The longstanding debate over Larry Sanger's role in the foundation of Wikipedia (covered in Signpost issues April 13, 2009, May 11, 2009, August 7, 2006 and April 2, 2007) was reignited recently when Internet entrepreneur Jason Calacanis and Sanger alleged that Jimbo Wales has downplayed Sanger's role on Wikipedia for financial motives, according to this report.
The controversy began with Calacanis stating in an interview on the Internet Evolution web radio (section starts around 19:42) that Wales was "a fraud" who erroneously claimed to be the creator of Wikipedia in order to attract funding for Wikia:
[Wales] just got a bunch of people to give him a bunch of money thinking, 'Oh, this is the guy who created Wikipedia.' Well guess what? He didn't create Wikipedia. Larry Sanger did.
Calacanis' outburst prompted an IE reporter to contact Sanger for comments. Sanger was Wikipedia's first employee from 2001 to 2002, during which time he proposed using the wiki software to advance Wales' encyclopedia concept. Sanger has decried his omission before; he was called co-founder as recently as 2004, but afterwards forgotten, sometimes with the help of Wales' own edits as reported by a Workbench blogger and later the New York Times. Sanger believes the motivations are financial:[1]
In 2004, at just the time when he was leaving out any mention of me in discussing the history of Wikipedia, he was starting Wikia...That's also when the star of Wikipedia really began to rise and started to enter into public consciousness. Jimmy Wales had a real financial motive to portray himself as the brains behind Wikipedia.
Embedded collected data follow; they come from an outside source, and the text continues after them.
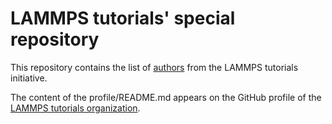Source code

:# LAMMPS tutorials' special repository

This repository contains the list of [authors](AUTHORS.md) from the LAMMPS tutorials
initiative.

The content of the profile/README.md appears on the GitHub profile of the
[LAMMPS tutorials organization](https://github.com/lammpstutorials).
When solicited for a response, Wales stated that "I think very highly of Larry Sanger, and think that it is unfortunate that this silly debate has tended to overshadow his work." He saved his ire for Calacanis, calling him "a showman" trying to "generate easy publicity for himself."
Calacanis and Wales had had a much-publicized earlier fallout in 2006 after Wales rejected a proposal by Calacanis to introduce advertising on Wikipedia, see Signpost issue October 30, 2006. The recent comment about Sanger was made in a similar context: Asked by the interviewer why he expected his human search engine project Mahalo.com to succeed despite Wales' failure with his similar project Wikia Search, Calacanis retorted that "there is a big misconception that Jimmy Wales is some huge genius", arguing that he lacked business acumen:
[To make Wikipedia a non-profit] was the worst business decision in the history of business. Not since the Indians sold Manhattan has somebody made a stupider move in the history of business. Literally. The 11 or 12 dollars that the Indians got for Manhattan was a better deal than what Jimmy Wales did. Jimmy Wales would be a billionaire right now. Wikipedia would be worth 25 to 50 billion dollars and Jimmy Wales would own 80, 90 percent of it. He'd be in the top 50 richest people on the planet ...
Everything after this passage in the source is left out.